No forum shopping in tax disputes? A discussion on Forge Packaging v The Commissioner for the South African Revenue Service

There are various rules and procedures in place to ensure a streamlined approach to disputing assessments issued by the South African Revenue Service (SARS). One such rule can be found in section 105 of the Tax Administration Act 28 of 2011 (TAA), which provides that where a person intends to dispute an assessment, the assessment may not be disputed in any court or other proceedings except in terms of Chapter 9 of the TAA and the Tax Court Rules (promulgated under section 103 of the TAA), unless the High Court otherwise directs.

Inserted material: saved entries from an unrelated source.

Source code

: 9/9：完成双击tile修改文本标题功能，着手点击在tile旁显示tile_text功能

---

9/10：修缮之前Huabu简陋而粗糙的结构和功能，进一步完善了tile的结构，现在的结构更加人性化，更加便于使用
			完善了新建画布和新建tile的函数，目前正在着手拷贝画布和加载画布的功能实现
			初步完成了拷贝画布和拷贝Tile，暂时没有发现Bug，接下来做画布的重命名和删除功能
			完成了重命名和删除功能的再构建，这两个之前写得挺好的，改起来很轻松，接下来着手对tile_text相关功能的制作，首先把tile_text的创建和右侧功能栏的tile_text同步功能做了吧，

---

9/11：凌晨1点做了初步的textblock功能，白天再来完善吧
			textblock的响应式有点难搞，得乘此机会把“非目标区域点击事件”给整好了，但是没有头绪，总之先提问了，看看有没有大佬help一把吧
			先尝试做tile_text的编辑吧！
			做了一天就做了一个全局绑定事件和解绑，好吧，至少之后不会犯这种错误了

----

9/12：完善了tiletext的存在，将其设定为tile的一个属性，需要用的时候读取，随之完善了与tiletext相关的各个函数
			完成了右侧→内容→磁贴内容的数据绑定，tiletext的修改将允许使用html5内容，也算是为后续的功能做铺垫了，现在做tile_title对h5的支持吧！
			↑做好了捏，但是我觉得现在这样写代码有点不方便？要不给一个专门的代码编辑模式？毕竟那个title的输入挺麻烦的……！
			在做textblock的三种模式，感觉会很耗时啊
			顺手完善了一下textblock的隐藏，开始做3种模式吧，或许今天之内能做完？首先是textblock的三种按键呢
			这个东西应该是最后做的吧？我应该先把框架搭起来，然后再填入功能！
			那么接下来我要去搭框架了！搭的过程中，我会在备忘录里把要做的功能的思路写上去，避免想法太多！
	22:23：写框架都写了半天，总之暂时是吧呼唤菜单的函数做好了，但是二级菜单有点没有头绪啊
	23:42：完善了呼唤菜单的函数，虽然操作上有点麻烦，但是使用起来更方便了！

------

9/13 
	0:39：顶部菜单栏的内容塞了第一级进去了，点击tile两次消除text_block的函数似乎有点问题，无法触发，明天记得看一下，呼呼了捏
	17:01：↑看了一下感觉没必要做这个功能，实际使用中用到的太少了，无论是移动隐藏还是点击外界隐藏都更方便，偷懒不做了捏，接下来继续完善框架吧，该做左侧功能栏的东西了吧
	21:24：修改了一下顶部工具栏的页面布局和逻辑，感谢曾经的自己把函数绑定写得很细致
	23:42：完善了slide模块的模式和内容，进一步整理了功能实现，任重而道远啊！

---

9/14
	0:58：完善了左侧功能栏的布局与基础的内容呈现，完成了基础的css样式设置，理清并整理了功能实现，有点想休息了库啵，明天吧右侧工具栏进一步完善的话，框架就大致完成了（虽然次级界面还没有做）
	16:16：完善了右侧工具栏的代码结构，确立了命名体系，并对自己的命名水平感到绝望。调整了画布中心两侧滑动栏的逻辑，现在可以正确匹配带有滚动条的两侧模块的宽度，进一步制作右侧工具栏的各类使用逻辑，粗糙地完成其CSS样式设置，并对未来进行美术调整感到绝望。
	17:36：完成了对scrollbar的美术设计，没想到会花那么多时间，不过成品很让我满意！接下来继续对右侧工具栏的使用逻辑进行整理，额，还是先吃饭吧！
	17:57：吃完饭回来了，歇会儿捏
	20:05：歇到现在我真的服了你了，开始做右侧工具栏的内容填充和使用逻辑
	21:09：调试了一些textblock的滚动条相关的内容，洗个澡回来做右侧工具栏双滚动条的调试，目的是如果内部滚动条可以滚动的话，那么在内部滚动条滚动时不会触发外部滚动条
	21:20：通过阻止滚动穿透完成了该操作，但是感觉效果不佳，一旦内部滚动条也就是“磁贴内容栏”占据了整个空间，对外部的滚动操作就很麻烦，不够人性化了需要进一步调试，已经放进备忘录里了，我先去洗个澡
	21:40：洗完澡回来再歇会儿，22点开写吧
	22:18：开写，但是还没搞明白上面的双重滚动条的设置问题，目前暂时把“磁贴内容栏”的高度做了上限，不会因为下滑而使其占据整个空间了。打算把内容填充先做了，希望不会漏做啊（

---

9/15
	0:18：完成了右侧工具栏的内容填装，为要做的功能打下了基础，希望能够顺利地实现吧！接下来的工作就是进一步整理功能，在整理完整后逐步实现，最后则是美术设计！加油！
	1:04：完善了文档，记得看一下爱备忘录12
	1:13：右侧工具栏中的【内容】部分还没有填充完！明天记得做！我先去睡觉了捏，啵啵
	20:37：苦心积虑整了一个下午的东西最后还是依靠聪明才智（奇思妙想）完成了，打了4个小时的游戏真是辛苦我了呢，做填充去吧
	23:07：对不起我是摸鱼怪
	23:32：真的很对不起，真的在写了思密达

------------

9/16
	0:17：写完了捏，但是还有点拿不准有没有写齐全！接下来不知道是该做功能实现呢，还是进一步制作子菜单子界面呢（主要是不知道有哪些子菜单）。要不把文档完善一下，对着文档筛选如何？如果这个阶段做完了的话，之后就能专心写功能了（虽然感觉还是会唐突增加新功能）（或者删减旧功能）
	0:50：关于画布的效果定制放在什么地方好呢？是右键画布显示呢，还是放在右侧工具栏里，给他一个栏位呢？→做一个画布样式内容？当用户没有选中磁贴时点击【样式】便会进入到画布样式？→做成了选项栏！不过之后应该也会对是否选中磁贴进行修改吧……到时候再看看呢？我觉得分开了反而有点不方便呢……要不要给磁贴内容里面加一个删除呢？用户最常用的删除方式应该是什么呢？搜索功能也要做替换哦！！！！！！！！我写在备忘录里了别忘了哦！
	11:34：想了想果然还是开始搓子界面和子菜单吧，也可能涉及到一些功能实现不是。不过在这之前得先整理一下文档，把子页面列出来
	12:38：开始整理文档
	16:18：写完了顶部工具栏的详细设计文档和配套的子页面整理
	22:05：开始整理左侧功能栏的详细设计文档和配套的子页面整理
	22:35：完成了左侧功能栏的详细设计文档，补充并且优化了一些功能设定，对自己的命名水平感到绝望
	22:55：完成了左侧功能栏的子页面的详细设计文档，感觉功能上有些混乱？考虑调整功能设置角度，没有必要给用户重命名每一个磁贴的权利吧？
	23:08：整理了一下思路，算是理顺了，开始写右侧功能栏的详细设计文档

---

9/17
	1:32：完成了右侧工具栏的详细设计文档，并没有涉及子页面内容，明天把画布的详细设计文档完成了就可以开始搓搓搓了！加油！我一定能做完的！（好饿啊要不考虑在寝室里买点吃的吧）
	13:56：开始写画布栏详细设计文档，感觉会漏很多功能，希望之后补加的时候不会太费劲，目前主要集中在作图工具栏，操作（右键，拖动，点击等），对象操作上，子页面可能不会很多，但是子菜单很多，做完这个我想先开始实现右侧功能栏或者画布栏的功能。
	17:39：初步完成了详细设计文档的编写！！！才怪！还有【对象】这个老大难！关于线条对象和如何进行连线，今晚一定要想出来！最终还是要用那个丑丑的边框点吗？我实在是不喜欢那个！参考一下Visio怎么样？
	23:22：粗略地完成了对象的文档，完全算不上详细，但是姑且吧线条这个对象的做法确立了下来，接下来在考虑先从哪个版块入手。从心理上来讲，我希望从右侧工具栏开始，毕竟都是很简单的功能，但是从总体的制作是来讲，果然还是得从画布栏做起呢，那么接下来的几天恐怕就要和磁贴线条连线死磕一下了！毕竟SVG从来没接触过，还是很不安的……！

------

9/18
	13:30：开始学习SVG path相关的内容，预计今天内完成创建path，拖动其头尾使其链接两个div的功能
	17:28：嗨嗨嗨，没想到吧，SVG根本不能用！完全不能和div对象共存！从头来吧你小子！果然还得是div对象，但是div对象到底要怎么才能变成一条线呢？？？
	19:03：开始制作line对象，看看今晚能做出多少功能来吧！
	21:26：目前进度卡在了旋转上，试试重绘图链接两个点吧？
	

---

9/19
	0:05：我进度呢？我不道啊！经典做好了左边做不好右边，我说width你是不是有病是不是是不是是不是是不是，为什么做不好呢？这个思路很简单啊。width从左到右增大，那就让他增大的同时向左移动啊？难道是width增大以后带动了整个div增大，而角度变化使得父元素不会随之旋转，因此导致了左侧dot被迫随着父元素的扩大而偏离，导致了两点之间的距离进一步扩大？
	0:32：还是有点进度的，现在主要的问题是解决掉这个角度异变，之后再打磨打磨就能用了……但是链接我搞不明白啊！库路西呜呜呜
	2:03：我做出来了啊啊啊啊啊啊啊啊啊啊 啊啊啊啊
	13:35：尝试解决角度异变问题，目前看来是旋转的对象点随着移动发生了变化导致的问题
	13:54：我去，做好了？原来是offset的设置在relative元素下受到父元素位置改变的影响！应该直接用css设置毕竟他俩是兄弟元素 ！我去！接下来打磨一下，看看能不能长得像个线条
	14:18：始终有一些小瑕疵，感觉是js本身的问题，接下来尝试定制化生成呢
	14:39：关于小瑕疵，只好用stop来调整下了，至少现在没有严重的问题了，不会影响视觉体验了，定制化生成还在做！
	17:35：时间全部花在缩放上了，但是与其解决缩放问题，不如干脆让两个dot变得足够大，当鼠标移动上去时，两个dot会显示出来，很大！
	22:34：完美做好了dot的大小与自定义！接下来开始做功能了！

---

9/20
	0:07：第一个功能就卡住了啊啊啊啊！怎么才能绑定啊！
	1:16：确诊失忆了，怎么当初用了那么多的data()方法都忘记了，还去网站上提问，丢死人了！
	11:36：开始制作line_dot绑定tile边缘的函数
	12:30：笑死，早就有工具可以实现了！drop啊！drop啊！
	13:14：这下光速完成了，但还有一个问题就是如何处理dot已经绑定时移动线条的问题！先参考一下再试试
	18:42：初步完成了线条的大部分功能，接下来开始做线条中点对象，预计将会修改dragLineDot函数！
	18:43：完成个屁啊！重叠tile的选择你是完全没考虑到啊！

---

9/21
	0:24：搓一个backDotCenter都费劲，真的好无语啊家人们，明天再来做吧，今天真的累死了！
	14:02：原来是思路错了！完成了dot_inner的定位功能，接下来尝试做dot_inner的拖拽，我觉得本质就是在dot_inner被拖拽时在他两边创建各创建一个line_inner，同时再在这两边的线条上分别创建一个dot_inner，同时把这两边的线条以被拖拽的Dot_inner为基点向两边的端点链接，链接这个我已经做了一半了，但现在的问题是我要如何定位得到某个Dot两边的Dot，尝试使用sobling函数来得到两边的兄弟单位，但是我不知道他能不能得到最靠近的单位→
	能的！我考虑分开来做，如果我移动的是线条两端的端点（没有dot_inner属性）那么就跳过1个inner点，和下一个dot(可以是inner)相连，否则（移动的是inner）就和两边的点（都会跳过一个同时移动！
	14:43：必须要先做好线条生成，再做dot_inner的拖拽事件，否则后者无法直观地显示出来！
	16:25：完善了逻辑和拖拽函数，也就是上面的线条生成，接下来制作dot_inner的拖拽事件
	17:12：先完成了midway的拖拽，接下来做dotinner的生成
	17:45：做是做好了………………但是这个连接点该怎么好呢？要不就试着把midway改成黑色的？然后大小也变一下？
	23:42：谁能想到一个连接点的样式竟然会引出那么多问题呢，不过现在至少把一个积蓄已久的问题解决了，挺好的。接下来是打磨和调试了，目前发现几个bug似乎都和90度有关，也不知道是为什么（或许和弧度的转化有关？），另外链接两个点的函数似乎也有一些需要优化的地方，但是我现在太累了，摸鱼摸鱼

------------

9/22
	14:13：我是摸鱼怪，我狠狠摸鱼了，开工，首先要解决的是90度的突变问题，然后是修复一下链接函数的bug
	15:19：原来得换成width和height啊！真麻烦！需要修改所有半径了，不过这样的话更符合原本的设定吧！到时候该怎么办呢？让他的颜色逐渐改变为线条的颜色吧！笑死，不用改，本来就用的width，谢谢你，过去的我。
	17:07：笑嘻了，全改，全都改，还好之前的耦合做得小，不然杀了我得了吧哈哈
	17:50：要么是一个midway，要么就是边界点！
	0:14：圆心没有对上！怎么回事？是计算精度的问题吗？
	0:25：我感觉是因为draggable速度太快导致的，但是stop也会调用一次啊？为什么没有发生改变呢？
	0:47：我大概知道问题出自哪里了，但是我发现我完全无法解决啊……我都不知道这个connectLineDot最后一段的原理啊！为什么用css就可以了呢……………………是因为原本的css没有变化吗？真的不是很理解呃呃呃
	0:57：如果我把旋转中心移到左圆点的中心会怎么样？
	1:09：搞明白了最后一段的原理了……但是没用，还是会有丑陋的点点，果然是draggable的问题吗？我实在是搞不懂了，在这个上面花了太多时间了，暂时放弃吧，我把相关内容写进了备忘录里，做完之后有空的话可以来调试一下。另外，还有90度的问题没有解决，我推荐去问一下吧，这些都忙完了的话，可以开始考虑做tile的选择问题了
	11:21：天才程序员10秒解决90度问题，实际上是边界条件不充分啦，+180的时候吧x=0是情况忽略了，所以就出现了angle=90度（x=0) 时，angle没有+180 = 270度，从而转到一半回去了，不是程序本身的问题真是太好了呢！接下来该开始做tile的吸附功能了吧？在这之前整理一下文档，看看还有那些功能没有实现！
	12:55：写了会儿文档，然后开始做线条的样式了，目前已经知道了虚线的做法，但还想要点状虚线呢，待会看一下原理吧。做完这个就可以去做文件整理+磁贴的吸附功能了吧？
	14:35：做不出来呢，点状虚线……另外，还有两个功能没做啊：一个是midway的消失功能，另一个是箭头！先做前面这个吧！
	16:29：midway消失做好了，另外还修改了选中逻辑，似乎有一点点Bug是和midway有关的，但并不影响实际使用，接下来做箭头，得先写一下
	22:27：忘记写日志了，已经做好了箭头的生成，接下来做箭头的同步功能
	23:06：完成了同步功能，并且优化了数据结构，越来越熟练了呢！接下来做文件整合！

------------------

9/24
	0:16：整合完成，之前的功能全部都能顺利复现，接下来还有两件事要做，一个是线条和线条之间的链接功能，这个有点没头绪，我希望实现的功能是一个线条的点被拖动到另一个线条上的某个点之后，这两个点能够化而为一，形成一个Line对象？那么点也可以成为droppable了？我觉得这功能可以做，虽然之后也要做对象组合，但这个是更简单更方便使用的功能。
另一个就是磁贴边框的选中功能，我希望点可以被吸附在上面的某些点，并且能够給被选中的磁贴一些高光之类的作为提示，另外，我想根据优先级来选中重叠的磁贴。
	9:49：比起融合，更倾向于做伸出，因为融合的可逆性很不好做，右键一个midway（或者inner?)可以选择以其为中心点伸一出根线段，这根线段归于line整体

21 Jul 2022 6 min read Tax & Exchange Control Alert Article

Practically, this means that an appeal against an assessment must be heard by the Tax Court, if it is not resolved at the objection phase or in terms of the ADR process provided for in the Tax Court Rules.

However, the section does not prohibit a taxpayer from reviewing in the High Court a decision made by SARS or an assessment issued by SARS. The interpretation of this section is important as the simultaneous consideration of the dispute in the Tax Court and the High Court could potentially give rise to unwanted delays or the unnecessary fragmentation of a matter.

This was a focal issue in the matter of Forge Packaging Proprietary Limited v The Commissioner for the South African Revenue Service ZAWCHC 119 (13 June 2022). In this case, the High Court had to determine, amongst other things, whether it was appropriate for Forge Packaging Limited (applicant) to seek a review in the High Court without relying on the provisions of section 105 of the TAA.


On 31 June 2018, SARS issued the applicant with a letter indicating that its return of income for the 2016 tax year had been selected for verification. The verification procedure involved requesting that the applicant verify the information provided in the return against the information the applicant already had to ensure that the return was an accurate reflection of the applicant’s tax position. 

Following the applicant’s confirmation of the information provided, SARS issued an additional assessment for the 2016 tax year, which led to an additional revision of the assessments for the 2014 and 2015 tax years. Ultimately, SARS’ adjustments to these assessments led to the imposition of hefty understatement penalties.

The applicant disputed the additional assessments on the grounds that no adequate reasoning was provided for issuing them. A notice of appeal was submitted by the applicant, after which SARS furnished its statement of grounds of assessment and opposing appeal in terms of Rule 31 of the Tax Court Rules.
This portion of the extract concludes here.